Guy Manners, a fan who had travelled from Birmingham with a friend - having paid pounds 42 each for their Centre Court tickets - said: "There's not a lot you can do about it." Did it not mar his enjoyment of the occasion? "If there's no play before 6pm, we get half our money back, and if there's no play at all, there's a full refund," he said. It barely irked that a single stroke in anger counts as play, regardless of which court in the grounds that shot is played on.

The Independent yesterday asked 20 visitors to SW19 whether they thought that Wimbledon needed retractable roofs.
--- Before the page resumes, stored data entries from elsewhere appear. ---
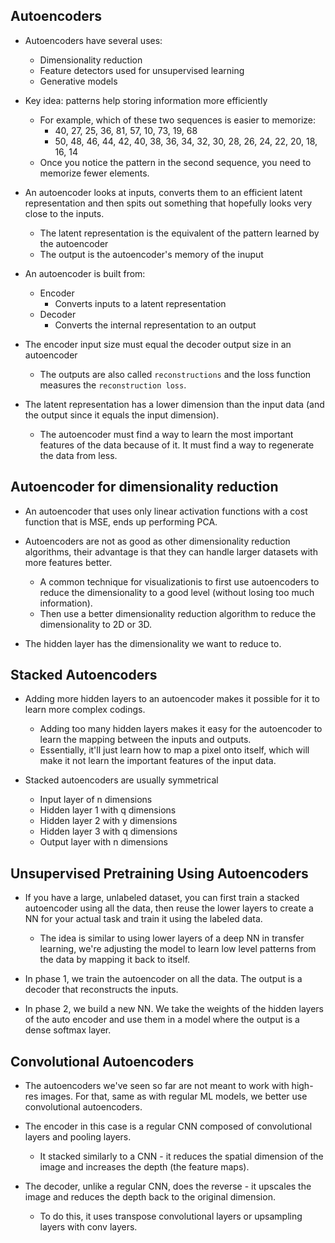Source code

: Autoencoders
------------
* Autoencoders have several uses:
  - Dimensionality reduction
  - Feature detectors used for unsupervised learning
  - Generative models

* Key idea: patterns help storing information more efficiently
  - For example, which of these two sequences is easier to memorize:
    * 40, 27, 25, 36, 81, 57, 10, 73, 19, 68
    * 50, 48, 46, 44, 42, 40, 38, 36, 34, 32, 30, 28, 26, 24, 22, 20, 18, 16, 14
  - Once you notice the pattern in the second sequence, you need to memorize fewer elements.

* An autoencoder looks at inputs, converts them to an efficient latent representation and then spits out
  something that hopefully looks very close to the inputs.
  - The latent representation is the equivalent of the pattern learned by the autoencoder
  - The output is the autoencoder's memory of the inuput

* An autoencoder is built from:
  - Encoder
    * Converts inputs to a latent representation
  - Decoder
    * Converts the internal representation to an output

* The encoder input size must equal the decoder output size in an autoencoder
  - The outputs are also called `reconstructions` and the loss function measures the `reconstruction loss`.

* The latent representation has a lower dimension than the input data (and the output since it equals the input dimension).
  - The autoencoder must find a way to learn the most important features of the data because of it. It must 
    find a way to regenerate the data from less.

Autoencoder for dimensionality reduction
----------------------------------------
* An autoencoder that uses only linear activation functions with a cost function that is MSE, ends up performing PCA.

* Autoencoders are not as good as other dimensionality reduction algorithms, their advantage is that they can handle
  larger datasets with more features better.
  - A common technique for visualizationis to first use autoencoders to reduce the dimensionality to a good level 
    (without losing too much information).
  - Then use a better dimensionality reduction algorithm to reduce the dimensionality to 2D or 3D.

* The hidden layer has the dimensionality we want to reduce to.

Stacked Autoencoders
--------------------
* Adding more hidden layers to an autoencoder makes it possible for it to learn more complex codings.
  - Adding too many hidden layers makes it easy for the autoencoder to learn the mapping between
    the inputs and outputs.
  - Essentially, it'll just learn how to map a pixel onto itself, which will make it not learn the 
    important features of the input data.

* Stacked autoencoders are usually symmetrical
  - Input layer of n dimensions
  - Hidden layer 1 with q dimensions
  - Hidden layer 2 with y dimensions
  - Hidden layer 3 with q dimensions
  - Output layer with n dimensions

Unsupervised Pretraining Using Autoencoders
-------------------------------------------
* If you have a large, unlabeled dataset, you can first train a stacked autoencoder using all the data, then reuse
  the lower layers to create a NN for your actual task and train it using the labeled data.
  - The idea is similar to using lower layers of a deep NN in transfer learning, we're adjusting the model
    to learn low level patterns from the data by mapping it back to itself.

* In phase 1, we train the autoencoder on all the data. The output is a decoder that reconstructs the inputs.

* In phase 2, we build a new NN. We take the weights of the hidden layers of the auto encoder and use them
  in a model where the output is a dense softmax layer.

Convolutional Autoencoders
--------------------------
* The autoencoders we've seen so far are not meant to work with high-res images. For that, same as with regular 
  ML models, we better use convolutional autoencoders.

* The encoder in this case is a regular CNN composed of convolutional layers and pooling layers.
  - It stacked similarly to a CNN - it reduces the spatial dimension of the image and increases the depth 
    (the feature maps).

* The decoder, unlike a regular CNN, does the reverse - it upscales the image and reduces the depth back
  to the original dimension.
  - To do this, it uses transpose convolutional layers or upsampling layers with conv layers.
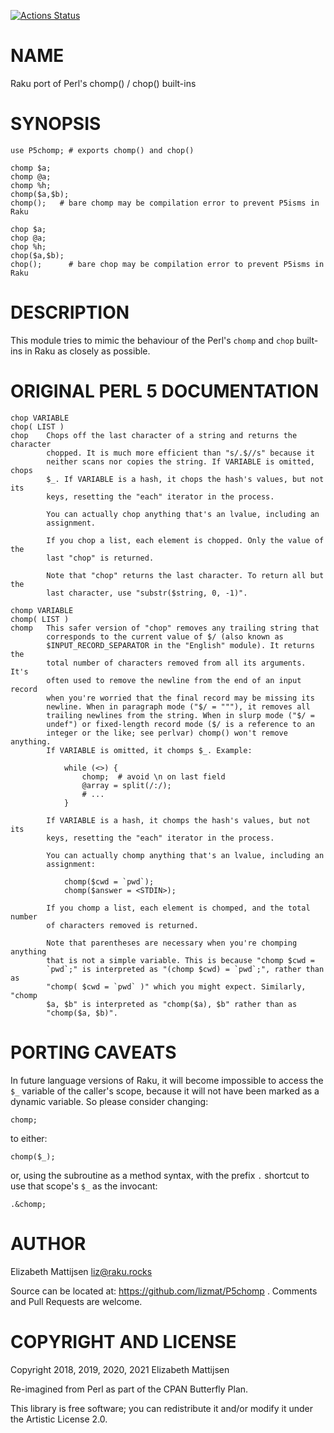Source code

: [![Actions Status](https://github.com/lizmat/P5chomp/workflows/test/badge.svg)](https://github.com/lizmat/P5chomp/actions)

NAME
====

Raku port of Perl's chomp() / chop() built-ins

SYNOPSIS
========

    use P5chomp; # exports chomp() and chop()

    chomp $a;
    chomp @a;
    chomp %h;
    chomp($a,$b);
    chomp();   # bare chomp may be compilation error to prevent P5isms in Raku

    chop $a;
    chop @a;
    chop %h;
    chop($a,$b);
    chop();      # bare chop may be compilation error to prevent P5isms in Raku

DESCRIPTION
===========

This module tries to mimic the behaviour of the Perl's `chomp` and `chop` built-ins in Raku as closely as possible.

ORIGINAL PERL 5 DOCUMENTATION
=============================

    chop VARIABLE
    chop( LIST )
    chop    Chops off the last character of a string and returns the character
            chopped. It is much more efficient than "s/.$//s" because it
            neither scans nor copies the string. If VARIABLE is omitted, chops
            $_. If VARIABLE is a hash, it chops the hash's values, but not its
            keys, resetting the "each" iterator in the process.

            You can actually chop anything that's an lvalue, including an
            assignment.

            If you chop a list, each element is chopped. Only the value of the
            last "chop" is returned.

            Note that "chop" returns the last character. To return all but the
            last character, use "substr($string, 0, -1)".

    chomp VARIABLE
    chomp( LIST )
    chomp   This safer version of "chop" removes any trailing string that
            corresponds to the current value of $/ (also known as
            $INPUT_RECORD_SEPARATOR in the "English" module). It returns the
            total number of characters removed from all its arguments. It's
            often used to remove the newline from the end of an input record
            when you're worried that the final record may be missing its
            newline. When in paragraph mode ("$/ = """), it removes all
            trailing newlines from the string. When in slurp mode ("$/ =
            undef") or fixed-length record mode ($/ is a reference to an
            integer or the like; see perlvar) chomp() won't remove anything.
            If VARIABLE is omitted, it chomps $_. Example:

                while (<>) {
                    chomp;  # avoid \n on last field
                    @array = split(/:/);
                    # ...
                }

            If VARIABLE is a hash, it chomps the hash's values, but not its
            keys, resetting the "each" iterator in the process.

            You can actually chomp anything that's an lvalue, including an
            assignment:

                chomp($cwd = `pwd`);
                chomp($answer = <STDIN>);

            If you chomp a list, each element is chomped, and the total number
            of characters removed is returned.

            Note that parentheses are necessary when you're chomping anything
            that is not a simple variable. This is because "chomp $cwd =
            `pwd`;" is interpreted as "(chomp $cwd) = `pwd`;", rather than as
            "chomp( $cwd = `pwd` )" which you might expect. Similarly, "chomp
            $a, $b" is interpreted as "chomp($a), $b" rather than as
            "chomp($a, $b)".

PORTING CAVEATS
===============

In future language versions of Raku, it will become impossible to access the `$_` variable of the caller's scope, because it will not have been marked as a dynamic variable. So please consider changing:

    chomp;

to either:

    chomp($_);

or, using the subroutine as a method syntax, with the prefix `.` shortcut to use that scope's `$_` as the invocant:

    .&chomp;

AUTHOR
======

Elizabeth Mattijsen <liz@raku.rocks>

Source can be located at: https://github.com/lizmat/P5chomp . Comments and Pull Requests are welcome.

COPYRIGHT AND LICENSE
=====================

Copyright 2018, 2019, 2020, 2021 Elizabeth Mattijsen

Re-imagined from Perl as part of the CPAN Butterfly Plan.

This library is free software; you can redistribute it and/or modify it under the Artistic License 2.0.

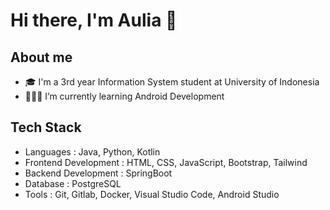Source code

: # Hi there, I'm Aulia 👋 

## **About me**
- 🎓 I'm a 3rd year Information System student at University of Indonesia
- 👨🏽‍💻 I’m currently learning Android Development

## **Tech Stack**
- Languages : Java, Python, Kotlin
- Frontend Development : HTML, CSS, JavaScript, Bootstrap, Tailwind
- Backend Development : SpringBoot
- Database : PostgreSQL
- Tools : Git, Gitlab, Docker, Visual Studio Code, Android Studio

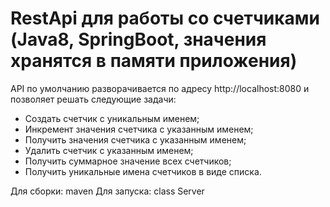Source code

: # RestApi для работы со счетчиками (Java8, SpringBoot, значения хранятся в памяти приложения)

API по умолчанию разворачивается по адресу http://localhost:8080 и позволяет решать следующие задачи:

- Создать счетчик с уникальным именем;
- Инкремент значения счетчика с указанным именем;
- Получить значения счетчика с указанным именем;
- Удалить счетчик с указанным именем;
- Получить суммарное значение всех счетчиков;
- Получить уникальные имена счетчиков в виде списка.

Для сборки: maven
Для запуска: class Server
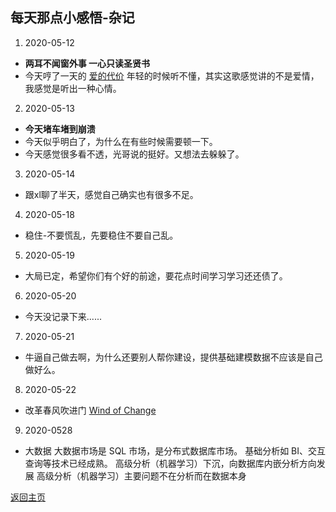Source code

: ## 每天那点小感悟-杂记

1. 2020-05-12
- **两耳不闻窗外事 一心只读圣贤书**
- 今天哼了一天的 [爱的代价](https://music.163.com/song?id=108299&userid=92620763) 年轻的时候听不懂，其实这歌感觉讲的不是爱情，我感觉是听出一种心情。
  
2. 2020-05-13
- **今天堵车堵到崩溃**
- 今天似乎明白了，为什么在有些时候需要顿一下。
- 今天感觉很多看不透，光哥说的挺好。又想法去躲躲了。

3. 2020-05-14
- 跟xl聊了半天，感觉自己确实也有很多不足。

4. 2020-05-18
- 稳住-不要慌乱，先要稳住不要自己乱。

5. 2020-05-19
- 大局已定，希望你们有个好的前途，要花点时间学习学习还还债了。

6. 2020-05-20
- 今天没记录下来......

7. 2020-05-21
- 牛逼自己做去啊，为什么还要别人帮你建设，提供基础建模数据不应该是自己做好么。

8. 2020-05-22
- 改革春风吹进门 [Wind of Change](https://music.163.com/song?id=512648170&userid=92620763)

9. 2020-0528
- 大数据
  大数据市场是 SQL 市场，是分布式数据库市场。
  基础分析如 BI、交互查询等技术已经成熟。
  高级分析（机器学习）下沉，向数据库内嵌分析方向发展
  高级分析（机器学习）主要问题不在分析而在数据本身








[返回主页](/) 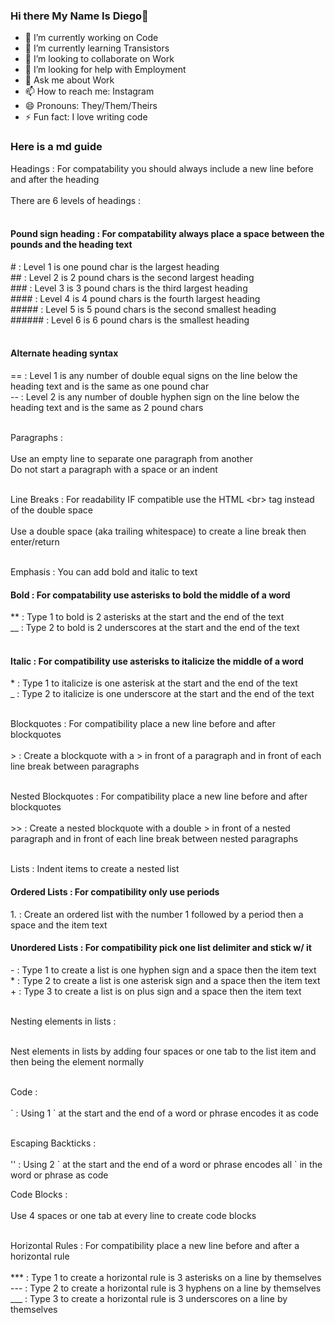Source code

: 
### Hi there My Name Is Diego👋

<!--
**Diego-Esquivel/Diego-Esquivel** is a ✨ _special_ ✨ repository because its `README.md` (this file) appears on your GitHub profile.

Here are some ideas to get you started:
-->
- 🔭 I’m currently working on Code
- 🌱 I’m currently learning Transistors
- 👯 I’m looking to collaborate on Work
- 🤔 I’m looking for help with Employment
- 💬 Ask me about Work
- 📫 How to reach me: Instagram
- 😄 Pronouns: They/Them/Theirs
- ⚡ Fun fact: I love writing code



### Here is a md guide

Headings : For compatability you should always include a new line before and after the heading  
<br>
There are 6 levels of headings :  
<br>

#### Pound sign heading : For compatability always place a space between the pounds and the heading text  

\# : Level 1 is one pound char is the largest heading  
\#\# : Level 2 is 2 pound chars is the second largest heading  
\#\#\# : Level 3 is 3 pound chars is the third largest heading  
\#\#\#\# : Level 4 is 4 pound chars is the fourth largest heading  
\#\#\#\#\# : Level 5 is 5 pound chars is the second smallest heading  
\#\#\#\#\#\# : Level 6 is 6 pound chars is the smallest heading  
<br>

#### Alternate heading syntax  

\=\= : Level 1 is any number of double equal signs on the line below the heading text and is the same as one pound char  
\-\- : Level 2 is any number of double hyphen sign on the line below the heading text and is the same as 2 pound chars  
<br>

Paragraphs :  
<br>
Use an empty line to separate one paragraph from another  
Do not start a paragraph with a space or an indent  
<br>         

Line Breaks : For readability IF compatible use the HTML \<br> tag instead of the double space  
<br>
         Use a double space \(aka trailing whitespace) to create a line break then enter/return  
<br>

Emphasis : You can add bold and italic to text  

#### Bold : For compatability use asterisks to bold the middle of a word  

\*\* : Type 1 to bold is 2 asterisks at the start and the end of the text  
\_\_ : Type 2 to bold is 2 underscores at the start and the end of the text  
<br>

#### Italic : For compatibility use asterisks to italicize the middle of a word  

\* : Type 1 to italicize is one asterisk at the start and the end of the text  
\_ : Type 2 to italicize is one underscore at the start and the end of the text  
<br>

Blockquotes : For compatibility place a new line before and after blockquotes  
<br>
\> : Create a blockquote with a \> in front of a paragraph and in front of each line break between paragraphs  
<br>

Nested Blockquotes : For compatibility place a new line before and after blockquotes  
<br>
\>\> : Create a nested blockquote with a double \> in front of a nested paragraph and in front of each line break between nested paragraphs  
<br>

Lists : Indent items to create a nested list
<br>

#### Ordered Lists : For compatibility only use periods  

1\. : Create an ordered list with the number 1 followed by a period then a space and the item text
<br>

#### Unordered Lists : For compatibility pick one list delimiter and stick w/ it  

\- : Type 1 to create a list is one hyphen sign and a space then the item text  
\* : Type 2 to create a list is one asterisk sign and a space then the item text  
\+ : Type 3 to create a list is on plus sign and a space then the item text  
<br>

Nesting elements in lists :  
<br>

Nest elements in lists by adding four spaces or one tab to the list item and then being the element normally  
<br>

Code :  
<br>
\` : Using 1 \` at the start and the end of a word or phrase encodes it as code  
<br>

Escaping Backticks :  
<br>
\'\' : Using 2 \` at the start and the end of a word or phrase encodes all \` in the word or phrase as code
<br>

Code Blocks :  
<br>
Use 4 spaces or one tab at every line to create code blocks  
<br>

Horizontal Rules : For compatibility place a new line before and after a horizontal rule  
<br>
\*\*\* : Type 1 to create a horizontal rule is 3 asterisks on a line by themselves  
\-\-\- : Type 2 to create a horizontal rule is 3 hyphens on a line by themselves  
\_\_\_ : Type 3 to create a horizontal rule is 3 underscores on a line by themselves  
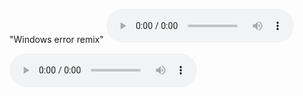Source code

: 
"Windows error remix"
<audio id="player" controls>
  <source src="https://github.com/user-attachments/assets/ea6cc05e-c93c-44fd-a806-2e312fd9df42" type="audio/ogg" />
</audio>



<audio id="player" controls>
  <source src="https://github.com/BrunoBGO/BrunoBGO.github.io/blob/main/Hey!%20Come%20back%20here%2C%20YOU%20BIG%20MONKEY!!!.mp3" type="audio/mp3" />
</audio>
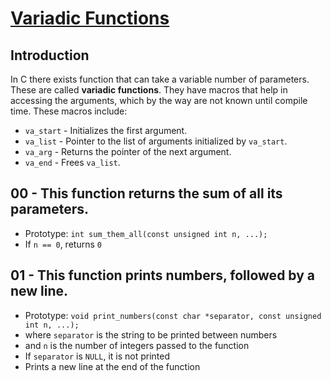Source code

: # <ins>Variadic Functions</ins>

## Introduction
In C there exists function that can take a variable number of parameters. These are called **variadic functions**. They have macros that help in accessing the arguments, which by the way are not known until compile time. These macros include: 
- `va_start` - Initializes the first argument.
- `va_list` - Pointer to the list of arguments initialized by `va_start`.
- `va_arg` - Returns the pointer of the next argument.
- `va_end` - Frees `va_list`.

## 00 - This function returns the sum of all its parameters.
- Prototype: `int sum_them_all(const unsigned int n, ...);`
- If `n == 0`, returns `0`

## 01 - This function prints numbers, followed by a new line.
- Prototype: `void print_numbers(const char *separator, const unsigned int n, ...);`
- where `separator` is the string to be printed between numbers
- and `n` is the number of integers passed to the function
- If `separator` is `NULL`, it is not printed
- Prints a new line at the end of the function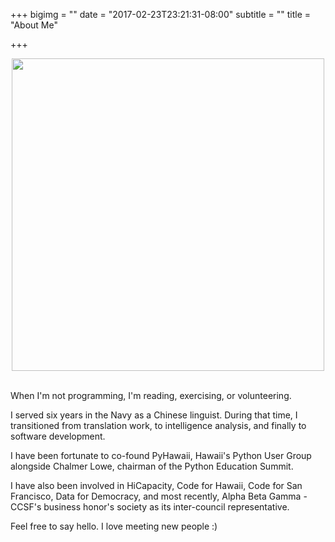 +++
bigimg = ""
date = "2017-02-23T23:21:31-08:00"
subtitle = ""
title = "About Me"

+++


<div style="text-align:center;"><img src="http://i.imgur.com/950C7EY.jpg" width=500></div>
<br>


When I'm not programming, I'm reading, exercising, or volunteering.

I served six years in the Navy as a Chinese linguist. During that time, I transitioned from translation work, to intelligence analysis, and finally to software development.

I have been fortunate to co-found PyHawaii, Hawaii's Python User Group alongside Chalmer Lowe, chairman of the Python Education Summit.

I have also been involved in HiCapacity, Code for Hawaii, Code for San Francisco, Data for Democracy, and most recently, Alpha Beta Gamma - CCSF's business honor's society as its inter-council representative.


Feel free to say hello. I love meeting new people :)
Not surprisingly, given the unrelenting drizzle, 16 of them said "yes". More remarkable was the respondents' placid attitude to a day of trudging around getting wet.

"It's all right, just nice to be here," said Alex Knowles, who had travelled from Northampton with his brother, Tris. "What can you do?" said a woman from Cheshire and her friend, adding that "the atmosphere" made it worthwhile. The most damning criticism came from a Surrey couple who said the rain was "a little disappointing."

Such is the weather's hold on the nation's psyche that the official Wimbledon Compendium, a 376-page tome on every aspect of the Championships down the years, devotes six pages to the subject. Riveting reading it is not - unless of course you want to know how many post-war days of play have been completely lost to rain (12 before yesterday), or fantasise about years such as 1949, when conditions were described as "brilliant sunshine during the whole meeting."